▶ **RECORDS FOR THE EXERCISE**
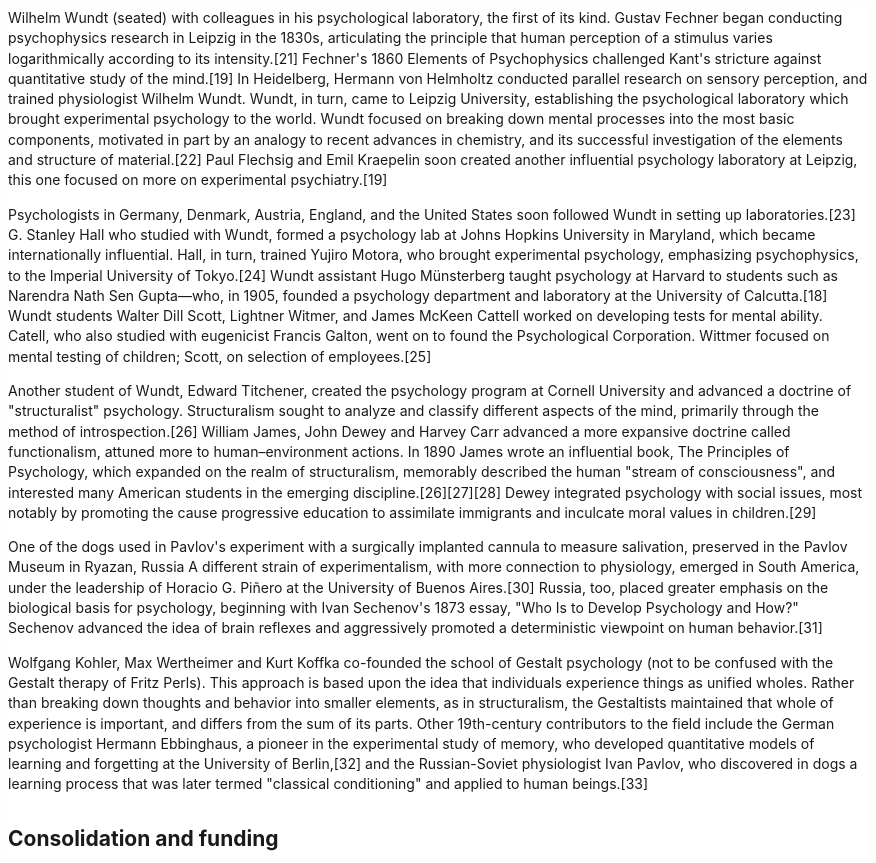 Wilhelm Wundt (seated) with colleagues in his psychological laboratory, the first of its kind.
Gustav Fechner began conducting psychophysics research in Leipzig in the 1830s, articulating the principle that human perception of a stimulus varies logarithmically according to its intensity.[21] Fechner's 1860 Elements of Psychophysics challenged Kant's stricture against quantitative study of the mind.[19] In Heidelberg, Hermann von Helmholtz conducted parallel research on sensory perception, and trained physiologist Wilhelm Wundt. Wundt, in turn, came to Leipzig University, establishing the psychological laboratory which brought experimental psychology to the world. Wundt focused on breaking down mental processes into the most basic components, motivated in part by an analogy to recent advances in chemistry, and its successful investigation of the elements and structure of material.[22] Paul Flechsig and Emil Kraepelin soon created another influential psychology laboratory at Leipzig, this one focused on more on experimental psychiatry.[19]

Psychologists in Germany, Denmark, Austria, England, and the United States soon followed Wundt in setting up laboratories.[23] G. Stanley Hall who studied with Wundt, formed a psychology lab at Johns Hopkins University in Maryland, which became internationally influential. Hall, in turn, trained Yujiro Motora, who brought experimental psychology, emphasizing psychophysics, to the Imperial University of Tokyo.[24] Wundt assistant Hugo Münsterberg taught psychology at Harvard to students such as Narendra Nath Sen Gupta—who, in 1905, founded a psychology department and laboratory at the University of Calcutta.[18] Wundt students Walter Dill Scott, Lightner Witmer, and James McKeen Cattell worked on developing tests for mental ability. Catell, who also studied with eugenicist Francis Galton, went on to found the Psychological Corporation. Wittmer focused on mental testing of children; Scott, on selection of employees.[25]

Another student of Wundt, Edward Titchener, created the psychology program at Cornell University and advanced a doctrine of "structuralist" psychology. Structuralism sought to analyze and classify different aspects of the mind, primarily through the method of introspection.[26] William James, John Dewey and Harvey Carr advanced a more expansive doctrine called functionalism, attuned more to human–environment actions. In 1890 James wrote an influential book, The Principles of Psychology, which expanded on the realm of structuralism, memorably described the human "stream of consciousness", and interested many American students in the emerging discipline.[26][27][28] Dewey integrated psychology with social issues, most notably by promoting the cause progressive education to assimilate immigrants and inculcate moral values in children.[29]


One of the dogs used in Pavlov's experiment with a surgically implanted cannula to measure salivation, preserved in the Pavlov Museum in Ryazan, Russia
A different strain of experimentalism, with more connection to physiology, emerged in South America, under the leadership of Horacio G. Piñero at the University of Buenos Aires.[30] Russia, too, placed greater emphasis on the biological basis for psychology, beginning with Ivan Sechenov's 1873 essay, "Who Is to Develop Psychology and How?" Sechenov advanced the idea of brain reflexes and aggressively promoted a deterministic viewpoint on human behavior.[31]

Wolfgang Kohler, Max Wertheimer and Kurt Koffka co-founded the school of Gestalt psychology (not to be confused with the Gestalt therapy of Fritz Perls). This approach is based upon the idea that individuals experience things as unified wholes. Rather than breaking down thoughts and behavior into smaller elements, as in structuralism, the Gestaltists maintained that whole of experience is important, and differs from the sum of its parts. Other 19th-century contributors to the field include the German psychologist Hermann Ebbinghaus, a pioneer in the experimental study of memory, who developed quantitative models of learning and forgetting at the University of Berlin,[32] and the Russian-Soviet physiologist Ivan Pavlov, who discovered in dogs a learning process that was later termed "classical conditioning" and applied to human beings.[33]

## Consolidation and funding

▶ **BRIEF**
Return exactly the lines from the line holding "A different strain" to the last line of the data, with both of those lines included and nothing added.

▶ **ANSWER TO THIS TASK**
A different strain of experimentalism, with more connection to physiology, emerged in South America, under the leadership of Horacio G. Piñero at the University of Buenos Aires.[30] Russia, too, placed greater emphasis on the biological basis for psychology, beginning with Ivan Sechenov's 1873 essay, "Who Is to Develop Psychology and How?" Sechenov advanced the idea of brain reflexes and aggressively promoted a deterministic viewpoint on human behavior.[31]

Wolfgang Kohler, Max Wertheimer and Kurt Koffka co-founded the school of Gestalt psychology (not to be confused with the Gestalt therapy of Fritz Perls). This approach is based upon the idea that individuals experience things as unified wholes. Rather than breaking down thoughts and behavior into smaller elements, as in structuralism, the Gestaltists maintained that whole of experience is important, and differs from the sum of its parts. Other 19th-century contributors to the field include the German psychologist Hermann Ebbinghaus, a pioneer in the experimental study of memory, who developed quantitative models of learning and forgetting at the University of Berlin,[32] and the Russian-Soviet physiologist Ivan Pavlov, who discovered in dogs a learning process that was later termed "classical conditioning" and applied to human beings.[33]

## Consolidation and funding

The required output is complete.